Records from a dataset
● ● ● ● ● ● ●

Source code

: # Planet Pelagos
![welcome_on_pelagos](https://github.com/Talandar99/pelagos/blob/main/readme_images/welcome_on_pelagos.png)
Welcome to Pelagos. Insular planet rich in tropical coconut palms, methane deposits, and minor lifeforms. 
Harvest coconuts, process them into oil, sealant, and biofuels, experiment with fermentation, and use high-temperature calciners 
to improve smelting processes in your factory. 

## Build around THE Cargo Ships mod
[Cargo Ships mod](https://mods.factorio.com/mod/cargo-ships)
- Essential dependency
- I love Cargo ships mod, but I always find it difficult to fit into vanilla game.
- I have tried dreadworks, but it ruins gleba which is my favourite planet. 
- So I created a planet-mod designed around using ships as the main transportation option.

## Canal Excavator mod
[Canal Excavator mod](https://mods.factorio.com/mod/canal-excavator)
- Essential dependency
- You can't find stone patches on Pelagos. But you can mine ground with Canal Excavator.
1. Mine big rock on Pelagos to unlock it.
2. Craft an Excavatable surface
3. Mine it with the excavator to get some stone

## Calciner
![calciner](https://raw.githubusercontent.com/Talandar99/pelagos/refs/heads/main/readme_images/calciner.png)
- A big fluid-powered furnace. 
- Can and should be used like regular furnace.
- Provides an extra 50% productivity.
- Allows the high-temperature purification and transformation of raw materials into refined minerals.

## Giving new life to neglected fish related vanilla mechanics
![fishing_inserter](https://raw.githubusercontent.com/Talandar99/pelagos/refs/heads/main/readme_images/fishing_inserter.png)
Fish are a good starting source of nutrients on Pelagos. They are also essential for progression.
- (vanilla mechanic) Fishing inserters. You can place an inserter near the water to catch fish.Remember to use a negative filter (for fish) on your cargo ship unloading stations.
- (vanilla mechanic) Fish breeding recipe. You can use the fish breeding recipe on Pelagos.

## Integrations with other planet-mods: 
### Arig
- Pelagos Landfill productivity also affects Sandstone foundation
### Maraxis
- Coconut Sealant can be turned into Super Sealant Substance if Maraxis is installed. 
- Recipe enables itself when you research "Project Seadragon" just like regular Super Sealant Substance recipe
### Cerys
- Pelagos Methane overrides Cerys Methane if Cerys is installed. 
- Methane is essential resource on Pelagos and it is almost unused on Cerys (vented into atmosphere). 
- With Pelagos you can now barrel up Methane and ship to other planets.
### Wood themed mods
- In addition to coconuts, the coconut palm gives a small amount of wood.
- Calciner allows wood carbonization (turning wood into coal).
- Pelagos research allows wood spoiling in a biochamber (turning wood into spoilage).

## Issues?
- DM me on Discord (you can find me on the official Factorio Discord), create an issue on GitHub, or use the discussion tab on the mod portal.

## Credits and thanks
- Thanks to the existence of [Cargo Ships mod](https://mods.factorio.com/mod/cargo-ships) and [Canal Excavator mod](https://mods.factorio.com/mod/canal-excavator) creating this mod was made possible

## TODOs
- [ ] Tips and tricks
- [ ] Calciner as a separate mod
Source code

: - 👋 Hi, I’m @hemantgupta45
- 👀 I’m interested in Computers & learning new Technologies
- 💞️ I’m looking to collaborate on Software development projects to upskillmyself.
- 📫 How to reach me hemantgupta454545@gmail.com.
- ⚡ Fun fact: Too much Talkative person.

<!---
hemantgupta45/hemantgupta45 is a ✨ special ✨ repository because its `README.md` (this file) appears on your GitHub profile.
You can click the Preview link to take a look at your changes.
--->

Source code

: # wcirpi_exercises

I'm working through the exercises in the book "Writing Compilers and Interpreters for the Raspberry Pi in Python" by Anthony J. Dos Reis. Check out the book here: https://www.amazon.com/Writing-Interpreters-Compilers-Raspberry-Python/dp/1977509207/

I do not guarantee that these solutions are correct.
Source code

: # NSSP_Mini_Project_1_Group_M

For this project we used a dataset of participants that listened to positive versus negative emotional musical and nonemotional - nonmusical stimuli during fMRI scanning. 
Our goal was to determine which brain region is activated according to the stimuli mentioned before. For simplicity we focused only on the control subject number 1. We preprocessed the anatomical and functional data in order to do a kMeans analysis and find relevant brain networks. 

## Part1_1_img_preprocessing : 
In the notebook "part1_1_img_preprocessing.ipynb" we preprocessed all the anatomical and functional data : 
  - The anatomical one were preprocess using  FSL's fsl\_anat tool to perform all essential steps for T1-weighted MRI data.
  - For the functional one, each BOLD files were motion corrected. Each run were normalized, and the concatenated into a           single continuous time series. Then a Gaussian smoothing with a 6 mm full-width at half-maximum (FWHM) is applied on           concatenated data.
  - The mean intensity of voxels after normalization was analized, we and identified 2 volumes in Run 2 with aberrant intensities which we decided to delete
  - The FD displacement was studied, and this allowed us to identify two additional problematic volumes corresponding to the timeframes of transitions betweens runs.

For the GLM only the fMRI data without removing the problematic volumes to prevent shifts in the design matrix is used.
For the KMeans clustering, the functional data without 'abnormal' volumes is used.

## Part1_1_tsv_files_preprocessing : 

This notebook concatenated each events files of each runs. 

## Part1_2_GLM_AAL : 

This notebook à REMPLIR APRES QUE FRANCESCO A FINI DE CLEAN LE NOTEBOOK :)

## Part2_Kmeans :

● ● ● ● ● ● ●

## [ASSIGNMENT]
Give back the records above, character for character.

## [TASK SOLUTION]
Source code

: # Planet Pelagos
![welcome_on_pelagos](https://github.com/Talandar99/pelagos/blob/main/readme_images/welcome_on_pelagos.png)
Welcome to Pelagos. Insular planet rich in tropical coconut palms, methane deposits, and minor lifeforms. 
Harvest coconuts, process them into oil, sealant, and biofuels, experiment with fermentation, and use high-temperature calciners 
to improve smelting processes in your factory. 

## Build around THE Cargo Ships mod
[Cargo Ships mod](https://mods.factorio.com/mod/cargo-ships)
- Essential dependency
- I love Cargo ships mod, but I always find it difficult to fit into vanilla game.
- I have tried dreadworks, but it ruins gleba which is my favourite planet. 
- So I created a planet-mod designed around using ships as the main transportation option.

## Canal Excavator mod
[Canal Excavator mod](https://mods.factorio.com/mod/canal-excavator)
- Essential dependency
- You can't find stone patches on Pelagos. But you can mine ground with Canal Excavator.
1. Mine big rock on Pelagos to unlock it.
2. Craft an Excavatable surface
3. Mine it with the excavator to get some stone

## Calciner
![calciner](https://raw.githubusercontent.com/Talandar99/pelagos/refs/heads/main/readme_images/calciner.png)
- A big fluid-powered furnace. 
- Can and should be used like regular furnace.
- Provides an extra 50% productivity.
- Allows the high-temperature purification and transformation of raw materials into refined minerals.

## Giving new life to neglected fish related vanilla mechanics
![fishing_inserter](https://raw.githubusercontent.com/Talandar99/pelagos/refs/heads/main/readme_images/fishing_inserter.png)
Fish are a good starting source of nutrients on Pelagos. They are also essential for progression.
- (vanilla mechanic) Fishing inserters. You can place an inserter near the water to catch fish.Remember to use a negative filter (for fish) on your cargo ship unloading stations.
- (vanilla mechanic) Fish breeding recipe. You can use the fish breeding recipe on Pelagos.

## Integrations with other planet-mods: 
### Arig
- Pelagos Landfill productivity also affects Sandstone foundation
### Maraxis
- Coconut Sealant can be turned into Super Sealant Substance if Maraxis is installed. 
- Recipe enables itself when you research "Project Seadragon" just like regular Super Sealant Substance recipe
### Cerys
- Pelagos Methane overrides Cerys Methane if Cerys is installed. 
- Methane is essential resource on Pelagos and it is almost unused on Cerys (vented into atmosphere). 
- With Pelagos you can now barrel up Methane and ship to other planets.
### Wood themed mods
- In addition to coconuts, the coconut palm gives a small amount of wood.
- Calciner allows wood carbonization (turning wood into coal).
- Pelagos research allows wood spoiling in a biochamber (turning wood into spoilage).

## Issues?
- DM me on Discord (you can find me on the official Factorio Discord), create an issue on GitHub, or use the discussion tab on the mod portal.

## Credits and thanks
- Thanks to the existence of [Cargo Ships mod](https://mods.factorio.com/mod/cargo-ships) and [Canal Excavator mod](https://mods.factorio.com/mod/canal-excavator) creating this mod was made possible

## TODOs
- [ ] Tips and tricks
- [ ] Calciner as a separate mod
Source code

: - 👋 Hi, I’m @hemantgupta45
- 👀 I’m interested in Computers & learning new Technologies
- 💞️ I’m looking to collaborate on Software development projects to upskillmyself.
- 📫 How to reach me hemantgupta454545@gmail.com.
- ⚡ Fun fact: Too much Talkative person.

<!---
hemantgupta45/hemantgupta45 is a ✨ special ✨ repository because its `README.md` (this file) appears on your GitHub profile.
You can click the Preview link to take a look at your changes.
--->

Source code

: # wcirpi_exercises

I'm working through the exercises in the book "Writing Compilers and Interpreters for the Raspberry Pi in Python" by Anthony J. Dos Reis. Check out the book here: https://www.amazon.com/Writing-Interpreters-Compilers-Raspberry-Python/dp/1977509207/

I do not guarantee that these solutions are correct.
Source code

: # NSSP_Mini_Project_1_Group_M

For this project we used a dataset of participants that listened to positive versus negative emotional musical and nonemotional - nonmusical stimuli during fMRI scanning. 
Our goal was to determine which brain region is activated according to the stimuli mentioned before. For simplicity we focused only on the control subject number 1. We preprocessed the anatomical and functional data in order to do a kMeans analysis and find relevant brain networks. 

## Part1_1_img_preprocessing : 
In the notebook "part1_1_img_preprocessing.ipynb" we preprocessed all the anatomical and functional data : 
  - The anatomical one were preprocess using  FSL's fsl\_anat tool to perform all essential steps for T1-weighted MRI data.
  - For the functional one, each BOLD files were motion corrected. Each run were normalized, and the concatenated into a           single continuous time series. Then a Gaussian smoothing with a 6 mm full-width at half-maximum (FWHM) is applied on           concatenated data.
  - The mean intensity of voxels after normalization was analized, we and identified 2 volumes in Run 2 with aberrant intensities which we decided to delete
  - The FD displacement was studied, and this allowed us to identify two additional problematic volumes corresponding to the timeframes of transitions betweens runs.

For the GLM only the fMRI data without removing the problematic volumes to prevent shifts in the design matrix is used.
For the KMeans clustering, the functional data without 'abnormal' volumes is used.

## Part1_1_tsv_files_preprocessing : 

This notebook concatenated each events files of each runs. 

## Part1_2_GLM_AAL : 

This notebook à REMPLIR APRES QUE FRANCESCO A FINI DE CLEAN LE NOTEBOOK :)

## Part2_Kmeans :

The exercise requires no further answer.